The line between theater and religion is rubbed out beyond recognition in Single Carrot Theatre’s fascinating but flawed production of Young Jean Lee’s Church. Single Carrot’s long, narrow performance space is painted black—walls, floor, and ceiling, all black. A single spotlight shines on a scarred wooden pulpit; up to this lectern steps the Rev. Jose (Aldo Pantoja), a trim young man in a tailored gray suit, white shirt, and paisley tie. On the screen behind and above his head, a round, stained-glass window appears and begins to swell and shrink with the pulses of bright light shining through it.

Everything about the situation—the hipster theater, the hipster audience—creates the expectation for a merciless satire of Christian fundamentalism. Lee seems to be relying on that expectation; she even baits the audience by having Jose declare, “I don’t know that God exists any more than I know that God doesn’t exist.” But Jose never loses his cool, never loses the thread of his argument, and goes on to claim that in this unknowable universe, faith is all we have.
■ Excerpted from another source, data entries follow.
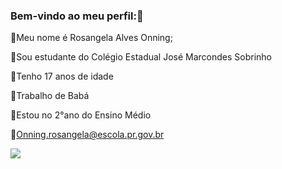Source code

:### Bem-vindo ao meu perfil:👋

🖤Meu nome é Rosangela Alves Onning;

🖤Sou estudante do Colégio Estadual José Marcondes Sobrinho

🖤Tenho 17 anos de idade 

🖤Trabalho de Babá

🖤Estou no 2°ano do Ensino Médio

🖤Onning.rosangela@escola.pr.gov.br


 ![](https://media.tenor.com/KlTaFrEAGOUAAAAM/verdec-s%C3%B3se-vive-uma-vez.gif)
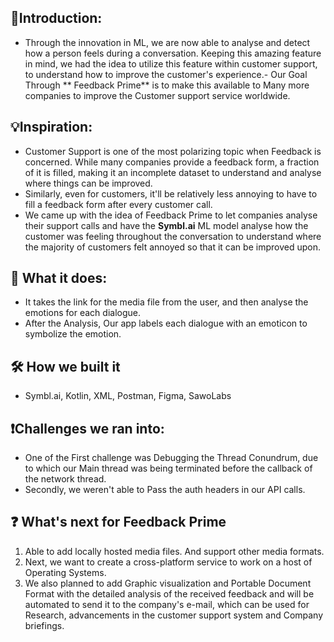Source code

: ## 🥁Introduction:

- Through the innovation in ML, we are now able to analyse and detect how a person feels during a
  conversation. Keeping this amazing feature in mind, we had the idea to utilize this feature within
  customer support, to understand how to improve the customer's experience.- Our Goal Through **
  Feedback Prime** is to make this available to Many more companies to improve the Customer support
  service worldwide.

## 💡Inspiration:

- Customer Support is one of the most polarizing topic when Feedback is concerned. While many
  companies provide a feedback form, a fraction of it is filled, making it an incomplete dataset to
  understand and analyse where things can be improved.
- Similarly, even for customers, it'll be relatively less annoying to have to fill a feedback form
  after every customer call.
- We came up with the idea of Feedback Prime to let companies analyse their support calls and have
  the **Symbl.ai** ML model analyse how the customer was feeling throughout the conversation to
  understand where the majority of customers felt annoyed so that it can be improved upon.

## 💬 What it does:

- It takes the link for the media file from the user, and then analyse the emotions for each
  dialogue.
- After the Analysis, Our app labels each dialogue with an emoticon to symbolize the emotion.

## 🛠 How we built it

- Symbl.ai, Kotlin, XML, Postman, Figma, SawoLabs

## ❗Challenges we ran into:

- One of the First challenge was Debugging the Thread Conundrum, due to which our Main thread was
  being terminated before the callback of the network thread.
- Secondly, we weren't able to Pass the auth headers in our API calls.

## ❓ What's next for Feedback Prime

1. Able to add locally hosted media files. And support other media formats.
2. Next, we want to create a cross-platform service to work on a host of Operating Systems.
3. We also planned to add Graphic visualization and Portable Document Format with the detailed analysis of the received feedback and
   will be automated to send it to the company's e-mail, which can be used for Research, advancements in the customer support system and Company briefings.

   
##
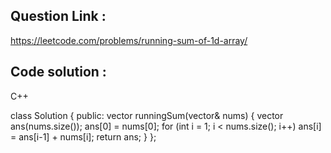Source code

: ## Question Link :

https://leetcode.com/problems/running-sum-of-1d-array/

## Code solution :

C++ 

class Solution {
public:
    vector<int> runningSum(vector<int>& nums) {
        vector<int> ans(nums.size());
        ans[0] = nums[0];
        for (int i = 1; i < nums.size(); i++)
            ans[i] = ans[i-1] + nums[i];
        return ans;
    }
};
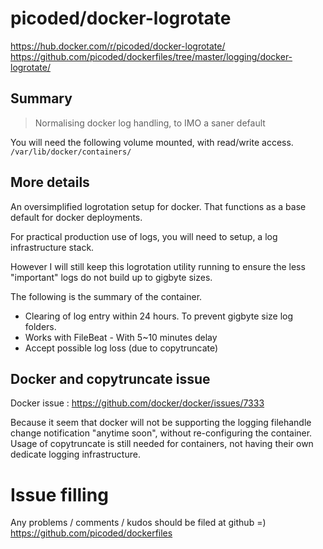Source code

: # picoded/docker-logrotate

https://hub.docker.com/r/picoded/docker-logrotate/
https://github.com/picoded/dockerfiles/tree/master/logging/docker-logrotate/

## Summary

> Normalising docker log handling, to IMO a saner default

You will need the following volume mounted, with read/write access.
`/var/lib/docker/containers/`

## More details

An oversimplified logrotation setup for docker.
That functions as a base default for docker deployments.

For practical production use of logs, you will need to setup,
a log infrastructure stack. 

However I will still keep this logrotation utility running
to ensure the less "important" logs do not build up to gigbyte sizes.

The following is the summary of the container.

+ Clearing of log entry within 24 hours. To prevent gigbyte size log folders.
+ Works with FileBeat - With 5~10 minutes delay
+ Accept possible log loss (due to copytruncate)

## Docker and copytruncate issue

Docker issue : https://github.com/docker/docker/issues/7333

Because it seem that docker will not be supporting the logging 
filehandle change notification "anytime soon", without re-configuring 
the container. Usage of copytruncate is still needed for containers,
not having their own dedicate logging infrastructure.

# Issue filling

Any problems / comments / kudos should be filed at github =)
https://github.com/picoded/dockerfiles
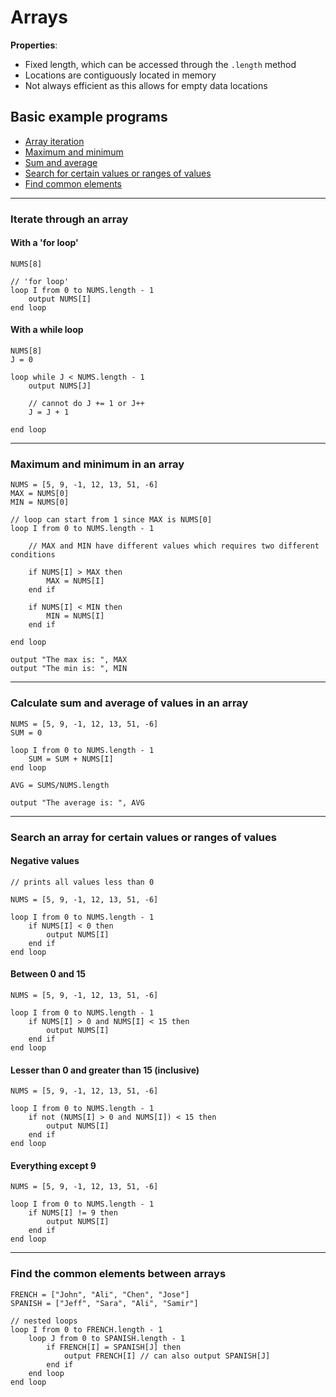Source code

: # Arrays

**Properties**:
- Fixed length, which can be accessed through the `.length` method
- Locations are contiguously located in memory
- Not always efficient as this allows for empty data locations

## Basic example programs
- [Array iteration](#iteration)
- [Maximum and minimum](#max-and-min)
- [Sum and average](#sum-and-avg)
- [Search for certain values or ranges of values](#search)
- [Find common elements](#common)

---
### <a id="iteration"></a>Iterate through an array
#### With a 'for loop'

    NUMS[8]

    // 'for loop'
    loop I from 0 to NUMS.length - 1
        output NUMS[I]
    end loop

#### With a while loop

    NUMS[8]
    J = 0

    loop while J < NUMS.length - 1
        output NUMS[J]

        // cannot do J += 1 or J++
        J = J + 1

    end loop

---
### <a id="max-and-min"></a>Maximum and minimum in an array

    NUMS = [5, 9, -1, 12, 13, 51, -6]
    MAX = NUMS[0]
    MIN = NUMS[0]

    // loop can start from 1 since MAX is NUMS[0]
    loop I from 0 to NUMS.length - 1

        // MAX and MIN have different values which requires two different conditions

        if NUMS[I] > MAX then
            MAX = NUMS[I]
        end if
        
        if NUMS[I] < MIN then
            MIN = NUMS[I]
        end if

    end loop

    output "The max is: ", MAX
    output "The min is: ", MIN

---
### <a id="sum-and-avg"></a>Calculate sum and average of values in an array

    NUMS = [5, 9, -1, 12, 13, 51, -6]
    SUM = 0

    loop I from 0 to NUMS.length - 1
        SUM = SUM + NUMS[I]
    end loop

    AVG = SUMS/NUMS.length

    output "The average is: ", AVG

---
### <a id="search"></a>Search an array for certain values or ranges of values
#### Negative values

    // prints all values less than 0

    NUMS = [5, 9, -1, 12, 13, 51, -6]

    loop I from 0 to NUMS.length - 1
        if NUMS[I] < 0 then
            output NUMS[I]
        end if
    end loop

#### Between 0 and 15

    NUMS = [5, 9, -1, 12, 13, 51, -6]

    loop I from 0 to NUMS.length - 1
        if NUMS[I] > 0 and NUMS[I] < 15 then
            output NUMS[I]
        end if
    end loop

#### Lesser than 0 and greater than 15 (inclusive)

    NUMS = [5, 9, -1, 12, 13, 51, -6]

    loop I from 0 to NUMS.length - 1
        if not (NUMS[I] > 0 and NUMS[I]) < 15 then
            output NUMS[I]
        end if
    end loop

#### Everything except 9

    NUMS = [5, 9, -1, 12, 13, 51, -6]

    loop I from 0 to NUMS.length - 1
        if NUMS[I] != 9 then
            output NUMS[I]
        end if
    end loop

---
### <a id="common"></a>Find the common elements between arrays

    FRENCH = ["John", "Ali", "Chen", "Jose"]
    SPANISH = ["Jeff", "Sara", "Ali", "Samir"]

    // nested loops
    loop I from 0 to FRENCH.length - 1
        loop J from 0 to SPANISH.length - 1
            if FRENCH[I] = SPANISH[J] then
                output FRENCH[I] // can also output SPANISH[J]
            end if
        end loop
    end loop
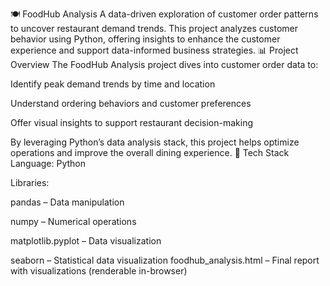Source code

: 🍽️ FoodHub Analysis
A data-driven exploration of customer order patterns to uncover restaurant demand trends. This project analyzes customer behavior using Python, offering insights to enhance the customer experience and support data-informed business strategies.
📊 Project Overview
The FoodHub Analysis project dives into customer order data to:

Identify peak demand trends by time and location

Understand ordering behaviors and customer preferences

Offer visual insights to support restaurant decision-making

By leveraging Python’s data analysis stack, this project helps optimize operations and improve the overall dining experience.
🔧 Tech Stack
Language: Python

Libraries:

pandas – Data manipulation

numpy – Numerical operations

matplotlib.pyplot – Data visualization

seaborn – Statistical data visualization
foodhub_analysis.html – Final report with visualizations (renderable in-browser)
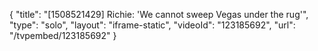 {
    "title": "[1508521429] Richie: 'We cannot sweep Vegas under the rug'",
    "type": "solo",
    "layout": "iframe-static",
    "videoId": "123185692",
    "url": "\/tvpembed\/123185692"
}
And don’t think you’re better than those fundamentalists, Lee implies, for Jose adds, “You are incredibly similar to all the people sitting around you right now. The vast majority of them are doomed to a life of disappointing mediocrity just like yours.” What follows is a fairly straightforward church service, complete with songs, grinning handshakes, and a call for prayer requests from the congregation. Were the prayers for the Ravens and peace in the Middle East that a Sunday afternoon audience requested any different from the prayers one might hear in the conservative reaches of Carroll County?

Lee, an OBIE Award-winning playwright with her own theater company in New York, describes herself as the nonbelieving daughter of Korean-American evangelicals, so she understands the theater, rhythms, and themes of church from firsthand experience. She never exaggerates so broadly that it becomes a parody, but if you listen closely she is constantly slipping in lines you would never hear in an actual evangelical church.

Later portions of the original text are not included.